Andy Merrifield’s provocative treatise The Amateur: The Pleasures of Doing What You Love presents itself as a celebration of amateurism in all fields: from politics to intellectualism to the arts and beyond. In fact, the book tackles much more serious and important terrain than simply offering chicken soup for the hobbyist’s soul.
Merrifield’s mission is not so much to extol the virtues of amateurs as to decry the role of professionals in modern society. He argues that most ‘professionalism’ is simply play-acting.

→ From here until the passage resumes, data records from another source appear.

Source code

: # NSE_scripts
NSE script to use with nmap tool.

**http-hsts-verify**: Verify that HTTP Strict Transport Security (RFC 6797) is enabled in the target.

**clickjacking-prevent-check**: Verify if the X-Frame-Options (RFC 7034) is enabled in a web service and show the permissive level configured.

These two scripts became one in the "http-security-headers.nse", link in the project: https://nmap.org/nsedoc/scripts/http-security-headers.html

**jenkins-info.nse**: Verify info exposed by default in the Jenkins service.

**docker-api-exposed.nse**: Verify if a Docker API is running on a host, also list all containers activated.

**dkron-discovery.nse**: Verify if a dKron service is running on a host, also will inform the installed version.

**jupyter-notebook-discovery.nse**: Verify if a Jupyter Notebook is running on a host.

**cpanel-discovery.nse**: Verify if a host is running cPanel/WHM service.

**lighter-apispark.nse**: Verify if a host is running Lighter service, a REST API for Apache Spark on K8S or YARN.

Those who go through the motions of a role, performing all the right actions (obtaining graduate degrees, working their way through public service, advancing through the corporate world) are eventually granted a certain privileged status, reflected both in wealth and financial security, but more importantly in an assumption of wisdom and leadership.

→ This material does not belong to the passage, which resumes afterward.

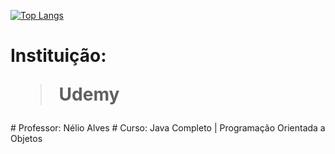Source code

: [![Top Langs](https://github-readme-stats.vercel.app/api/top-langs/?username=wirzberger&layout=compact)](https://github.com/anuraghazra/github-readme-stats)

<h1>Instituição: <blockquote>Udemy</blockquote></h1>
# Professor: Nélio Alves
# Curso: Java Completo | Programação Orientada a Objetos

It’s our society’s critical flaw, warns Merrifield—the only thing those people have really demonstrated is their ability to conform, unthinkingly, to the expectations of others (who in their turn conformed). Consequently we are left with a class of professionals—corporate, academic, political, bureaucratic—who may have little to no actual talent beyond the ability to mimic the forms demanded by their roles, and on the basis of which they have been invested with tremendous public authority and trust. The result is a class of leadership—political, civil, academic, corporate, military—whose key quality is the ability to say what their superiors want to hear. For society, it’s a recipe for disaster.

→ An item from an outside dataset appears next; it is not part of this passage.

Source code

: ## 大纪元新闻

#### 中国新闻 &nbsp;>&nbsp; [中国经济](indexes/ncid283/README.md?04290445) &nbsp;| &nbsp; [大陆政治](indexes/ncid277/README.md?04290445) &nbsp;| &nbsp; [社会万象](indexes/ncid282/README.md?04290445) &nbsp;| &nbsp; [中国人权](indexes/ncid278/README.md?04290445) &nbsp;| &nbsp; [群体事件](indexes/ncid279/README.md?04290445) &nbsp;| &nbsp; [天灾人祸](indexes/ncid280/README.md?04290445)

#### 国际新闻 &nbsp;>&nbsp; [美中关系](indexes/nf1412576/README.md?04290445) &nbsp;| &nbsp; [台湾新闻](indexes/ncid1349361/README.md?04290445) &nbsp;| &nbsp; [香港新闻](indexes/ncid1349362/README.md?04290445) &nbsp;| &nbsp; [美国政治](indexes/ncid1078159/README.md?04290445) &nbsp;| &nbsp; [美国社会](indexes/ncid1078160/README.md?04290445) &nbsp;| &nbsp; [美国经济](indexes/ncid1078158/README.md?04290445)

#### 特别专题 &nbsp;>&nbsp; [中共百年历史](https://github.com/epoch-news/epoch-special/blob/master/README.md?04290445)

Worst of all, it appears that some of the professional think they have ability and talent to be in their station; they’ve come to believe in the myth of their own success. They have to: in order to subjugate their own innate curiosity and imagination they’ve had to conform to the soul-killing dictates of professionalism: go through the mindless routines of obtaining their PhDs, inch forward through the bureaucracy, promote ones’ self through the auspicies of the corporation. We try to put a positive spin on the routines—calling this perseverance, discipline, what have you—but really it’s a bunch of pointless vacuity. As they obediently do what they’re told is expected of them, the only way these nascent professionals can suffer through such soul-killing mediocrity is to convince themselves that their efforts have some meaning or value. Otherwise they would realize just how thoroughly they’re wasting their own lives and potential talent.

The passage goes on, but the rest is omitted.